> **Exercise requirements**: Whichever lines include the word "following", copy them as they appear in the data.

[[ Record extracts, beginning ]]

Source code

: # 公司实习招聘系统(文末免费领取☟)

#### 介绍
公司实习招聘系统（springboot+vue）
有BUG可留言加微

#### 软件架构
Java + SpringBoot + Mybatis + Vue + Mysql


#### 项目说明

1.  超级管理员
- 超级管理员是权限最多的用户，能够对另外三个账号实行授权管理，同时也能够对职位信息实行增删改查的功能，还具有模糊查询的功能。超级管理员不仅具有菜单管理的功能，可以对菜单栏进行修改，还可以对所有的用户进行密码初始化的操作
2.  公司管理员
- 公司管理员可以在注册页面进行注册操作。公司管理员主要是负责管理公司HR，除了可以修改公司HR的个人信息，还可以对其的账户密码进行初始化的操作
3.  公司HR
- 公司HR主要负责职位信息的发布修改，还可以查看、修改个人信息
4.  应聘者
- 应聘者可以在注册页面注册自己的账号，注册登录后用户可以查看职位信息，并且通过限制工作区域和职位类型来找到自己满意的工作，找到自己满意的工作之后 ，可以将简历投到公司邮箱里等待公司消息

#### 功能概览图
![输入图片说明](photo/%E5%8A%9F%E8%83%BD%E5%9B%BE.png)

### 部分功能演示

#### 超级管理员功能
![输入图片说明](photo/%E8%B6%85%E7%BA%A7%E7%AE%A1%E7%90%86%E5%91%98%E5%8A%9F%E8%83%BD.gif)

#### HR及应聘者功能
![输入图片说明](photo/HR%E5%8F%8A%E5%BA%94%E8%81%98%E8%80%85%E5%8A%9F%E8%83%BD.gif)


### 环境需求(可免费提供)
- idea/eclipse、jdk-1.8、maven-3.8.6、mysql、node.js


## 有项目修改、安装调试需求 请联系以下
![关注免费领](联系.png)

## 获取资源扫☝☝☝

[[ Record extracts, end ]]
[[ Record extracts, beginning ]]

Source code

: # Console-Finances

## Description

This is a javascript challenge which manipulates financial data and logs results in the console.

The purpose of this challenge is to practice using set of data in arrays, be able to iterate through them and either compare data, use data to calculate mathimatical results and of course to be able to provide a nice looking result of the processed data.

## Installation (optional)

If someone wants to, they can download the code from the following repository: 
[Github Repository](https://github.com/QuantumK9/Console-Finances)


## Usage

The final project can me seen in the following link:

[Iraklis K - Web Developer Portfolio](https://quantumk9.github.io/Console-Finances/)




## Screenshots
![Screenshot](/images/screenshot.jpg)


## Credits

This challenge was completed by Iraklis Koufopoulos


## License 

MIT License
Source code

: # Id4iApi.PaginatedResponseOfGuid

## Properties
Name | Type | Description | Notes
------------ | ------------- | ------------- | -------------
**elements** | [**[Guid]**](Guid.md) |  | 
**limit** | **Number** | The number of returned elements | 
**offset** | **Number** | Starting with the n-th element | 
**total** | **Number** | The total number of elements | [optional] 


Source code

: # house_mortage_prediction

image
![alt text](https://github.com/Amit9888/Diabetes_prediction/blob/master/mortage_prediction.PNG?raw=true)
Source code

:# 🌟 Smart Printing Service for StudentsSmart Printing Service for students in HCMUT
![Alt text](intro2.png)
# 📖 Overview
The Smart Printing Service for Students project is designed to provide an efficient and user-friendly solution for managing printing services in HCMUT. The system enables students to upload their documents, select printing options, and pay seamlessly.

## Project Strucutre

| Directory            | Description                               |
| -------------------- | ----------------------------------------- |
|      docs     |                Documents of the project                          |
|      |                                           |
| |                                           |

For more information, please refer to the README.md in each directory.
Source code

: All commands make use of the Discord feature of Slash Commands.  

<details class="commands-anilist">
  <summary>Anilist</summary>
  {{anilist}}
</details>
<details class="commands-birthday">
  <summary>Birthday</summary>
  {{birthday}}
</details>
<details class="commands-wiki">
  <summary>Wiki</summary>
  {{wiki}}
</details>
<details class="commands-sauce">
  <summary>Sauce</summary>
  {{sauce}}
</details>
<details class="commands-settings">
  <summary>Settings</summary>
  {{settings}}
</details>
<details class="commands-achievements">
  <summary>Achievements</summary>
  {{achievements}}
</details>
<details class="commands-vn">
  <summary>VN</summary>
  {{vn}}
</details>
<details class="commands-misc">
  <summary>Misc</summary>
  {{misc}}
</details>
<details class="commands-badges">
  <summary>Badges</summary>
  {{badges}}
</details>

[[ Record extracts, end ]]
[[ Record extracts, beginning ]]

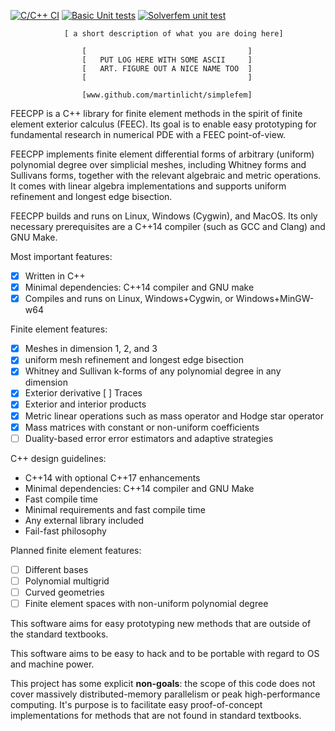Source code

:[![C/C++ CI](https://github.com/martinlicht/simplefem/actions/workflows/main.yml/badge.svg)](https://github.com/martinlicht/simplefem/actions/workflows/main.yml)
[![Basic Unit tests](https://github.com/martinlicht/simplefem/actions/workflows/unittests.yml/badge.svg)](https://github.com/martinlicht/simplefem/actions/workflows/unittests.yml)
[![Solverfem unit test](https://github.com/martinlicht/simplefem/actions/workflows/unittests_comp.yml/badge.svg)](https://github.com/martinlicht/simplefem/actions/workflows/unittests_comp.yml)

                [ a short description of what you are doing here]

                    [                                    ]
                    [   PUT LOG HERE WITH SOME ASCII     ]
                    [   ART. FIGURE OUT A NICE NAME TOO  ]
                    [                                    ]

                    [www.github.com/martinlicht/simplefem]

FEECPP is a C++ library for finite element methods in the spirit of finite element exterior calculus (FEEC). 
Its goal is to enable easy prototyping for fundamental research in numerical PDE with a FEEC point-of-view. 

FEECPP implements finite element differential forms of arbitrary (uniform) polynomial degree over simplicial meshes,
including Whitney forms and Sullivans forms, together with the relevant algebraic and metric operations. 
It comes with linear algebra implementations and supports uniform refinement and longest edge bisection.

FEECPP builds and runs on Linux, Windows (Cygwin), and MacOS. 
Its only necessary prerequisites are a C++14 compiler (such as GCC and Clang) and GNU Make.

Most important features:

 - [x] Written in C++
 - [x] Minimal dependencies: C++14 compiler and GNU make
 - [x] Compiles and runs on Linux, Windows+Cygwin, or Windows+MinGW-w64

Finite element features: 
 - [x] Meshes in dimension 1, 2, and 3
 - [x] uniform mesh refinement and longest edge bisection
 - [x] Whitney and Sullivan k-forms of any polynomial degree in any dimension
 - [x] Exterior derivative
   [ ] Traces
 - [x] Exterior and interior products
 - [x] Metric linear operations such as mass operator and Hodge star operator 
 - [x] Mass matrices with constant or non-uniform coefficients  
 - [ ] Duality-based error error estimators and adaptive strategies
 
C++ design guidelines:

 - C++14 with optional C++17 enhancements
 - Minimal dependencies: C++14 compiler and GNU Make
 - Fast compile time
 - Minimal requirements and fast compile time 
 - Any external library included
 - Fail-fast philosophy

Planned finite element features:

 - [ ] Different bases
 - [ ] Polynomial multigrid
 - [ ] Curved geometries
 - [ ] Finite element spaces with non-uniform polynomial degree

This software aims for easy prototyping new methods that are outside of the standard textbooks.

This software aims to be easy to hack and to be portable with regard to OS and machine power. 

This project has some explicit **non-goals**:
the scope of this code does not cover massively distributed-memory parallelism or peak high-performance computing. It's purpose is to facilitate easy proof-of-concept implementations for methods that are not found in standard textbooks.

[[ Record extracts, end ]]

> **Written response**:
If someone wants to, they can download the code from the following repository: 
The final project can me seen in the following link:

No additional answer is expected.